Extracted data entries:
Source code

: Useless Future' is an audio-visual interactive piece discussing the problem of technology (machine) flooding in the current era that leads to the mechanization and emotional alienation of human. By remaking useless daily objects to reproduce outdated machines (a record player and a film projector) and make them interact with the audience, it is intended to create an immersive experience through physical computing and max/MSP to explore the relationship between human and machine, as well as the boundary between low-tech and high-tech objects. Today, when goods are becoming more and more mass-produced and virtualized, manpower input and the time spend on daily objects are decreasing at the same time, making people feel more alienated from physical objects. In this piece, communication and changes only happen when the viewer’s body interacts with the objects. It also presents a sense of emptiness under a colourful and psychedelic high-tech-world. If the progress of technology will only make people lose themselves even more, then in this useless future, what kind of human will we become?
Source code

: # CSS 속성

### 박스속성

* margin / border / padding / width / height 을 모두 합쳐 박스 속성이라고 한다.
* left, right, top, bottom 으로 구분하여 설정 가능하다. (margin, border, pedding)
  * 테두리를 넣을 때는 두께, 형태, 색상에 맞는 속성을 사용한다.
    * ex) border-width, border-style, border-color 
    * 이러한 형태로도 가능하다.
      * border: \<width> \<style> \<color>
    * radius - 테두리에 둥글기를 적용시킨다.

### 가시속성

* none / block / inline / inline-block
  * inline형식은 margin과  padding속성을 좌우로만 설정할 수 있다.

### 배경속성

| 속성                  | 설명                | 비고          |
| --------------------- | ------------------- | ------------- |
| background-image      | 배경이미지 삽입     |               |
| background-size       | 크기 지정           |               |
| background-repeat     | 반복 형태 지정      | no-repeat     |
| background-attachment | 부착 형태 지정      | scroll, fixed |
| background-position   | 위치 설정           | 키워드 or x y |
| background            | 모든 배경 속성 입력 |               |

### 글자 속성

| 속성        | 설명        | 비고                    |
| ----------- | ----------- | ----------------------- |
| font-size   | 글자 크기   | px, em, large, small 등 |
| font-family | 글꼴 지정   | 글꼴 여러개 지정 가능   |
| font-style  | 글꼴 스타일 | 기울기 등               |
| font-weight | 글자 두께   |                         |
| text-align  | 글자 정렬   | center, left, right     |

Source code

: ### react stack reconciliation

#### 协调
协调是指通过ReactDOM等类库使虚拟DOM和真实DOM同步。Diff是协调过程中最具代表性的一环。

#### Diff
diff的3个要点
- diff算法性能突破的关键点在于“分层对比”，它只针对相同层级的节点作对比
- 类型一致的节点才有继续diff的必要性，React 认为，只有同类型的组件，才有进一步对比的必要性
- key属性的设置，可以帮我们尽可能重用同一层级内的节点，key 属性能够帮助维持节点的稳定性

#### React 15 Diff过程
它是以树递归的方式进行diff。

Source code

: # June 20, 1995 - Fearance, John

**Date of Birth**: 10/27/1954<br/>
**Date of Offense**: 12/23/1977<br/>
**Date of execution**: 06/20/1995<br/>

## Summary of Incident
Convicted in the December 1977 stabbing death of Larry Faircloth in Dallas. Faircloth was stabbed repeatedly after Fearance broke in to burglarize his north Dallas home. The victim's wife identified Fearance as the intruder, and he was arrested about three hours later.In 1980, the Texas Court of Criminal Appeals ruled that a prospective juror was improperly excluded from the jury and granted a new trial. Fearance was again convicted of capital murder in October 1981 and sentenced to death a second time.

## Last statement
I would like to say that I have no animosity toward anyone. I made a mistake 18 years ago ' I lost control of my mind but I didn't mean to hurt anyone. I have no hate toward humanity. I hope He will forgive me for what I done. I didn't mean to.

...

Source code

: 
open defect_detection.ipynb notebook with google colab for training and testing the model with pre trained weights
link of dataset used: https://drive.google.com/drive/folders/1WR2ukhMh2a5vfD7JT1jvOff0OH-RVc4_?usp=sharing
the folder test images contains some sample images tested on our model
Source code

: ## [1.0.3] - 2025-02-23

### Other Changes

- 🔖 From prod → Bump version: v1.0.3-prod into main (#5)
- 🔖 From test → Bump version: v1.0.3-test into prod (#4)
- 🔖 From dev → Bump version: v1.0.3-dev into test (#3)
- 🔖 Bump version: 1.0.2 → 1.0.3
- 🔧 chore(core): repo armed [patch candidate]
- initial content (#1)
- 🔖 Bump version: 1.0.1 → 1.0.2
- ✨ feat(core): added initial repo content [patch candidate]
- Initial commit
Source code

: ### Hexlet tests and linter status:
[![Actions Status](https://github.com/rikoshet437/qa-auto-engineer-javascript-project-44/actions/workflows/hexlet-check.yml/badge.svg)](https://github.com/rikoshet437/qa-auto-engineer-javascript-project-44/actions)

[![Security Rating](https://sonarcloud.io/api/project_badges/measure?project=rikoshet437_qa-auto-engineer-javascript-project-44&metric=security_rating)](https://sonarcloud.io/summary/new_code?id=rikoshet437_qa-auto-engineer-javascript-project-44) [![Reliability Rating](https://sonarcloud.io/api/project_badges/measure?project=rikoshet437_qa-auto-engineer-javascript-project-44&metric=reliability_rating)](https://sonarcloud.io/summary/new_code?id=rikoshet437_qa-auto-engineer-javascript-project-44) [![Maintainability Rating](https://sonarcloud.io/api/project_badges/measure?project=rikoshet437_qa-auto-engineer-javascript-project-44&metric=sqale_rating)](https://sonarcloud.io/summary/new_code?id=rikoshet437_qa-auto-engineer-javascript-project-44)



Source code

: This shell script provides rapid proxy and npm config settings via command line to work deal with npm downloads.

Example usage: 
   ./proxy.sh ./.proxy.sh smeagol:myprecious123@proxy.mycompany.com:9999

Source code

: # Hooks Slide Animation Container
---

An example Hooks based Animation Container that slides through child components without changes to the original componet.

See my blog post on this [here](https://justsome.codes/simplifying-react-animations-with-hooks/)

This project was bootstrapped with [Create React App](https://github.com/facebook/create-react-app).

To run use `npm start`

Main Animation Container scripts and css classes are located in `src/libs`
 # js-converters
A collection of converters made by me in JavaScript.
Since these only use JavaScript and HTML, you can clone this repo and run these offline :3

--

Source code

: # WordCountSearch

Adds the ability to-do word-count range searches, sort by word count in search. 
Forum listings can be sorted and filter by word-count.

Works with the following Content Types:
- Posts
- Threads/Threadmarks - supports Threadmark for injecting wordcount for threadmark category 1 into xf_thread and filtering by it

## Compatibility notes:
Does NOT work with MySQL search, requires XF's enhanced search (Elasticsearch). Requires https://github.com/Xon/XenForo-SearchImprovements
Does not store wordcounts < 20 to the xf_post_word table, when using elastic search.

### PROBLEM:
Set down, from the entries above, exactly the lines from the one with "# js-converters" up to and including the one with "Since these only", and no other lines.

### RESPONSE:
 # js-converters
A collection of converters made by me in JavaScript.
Since these only use JavaScript and HTML, you can clone this repo and run these offline :3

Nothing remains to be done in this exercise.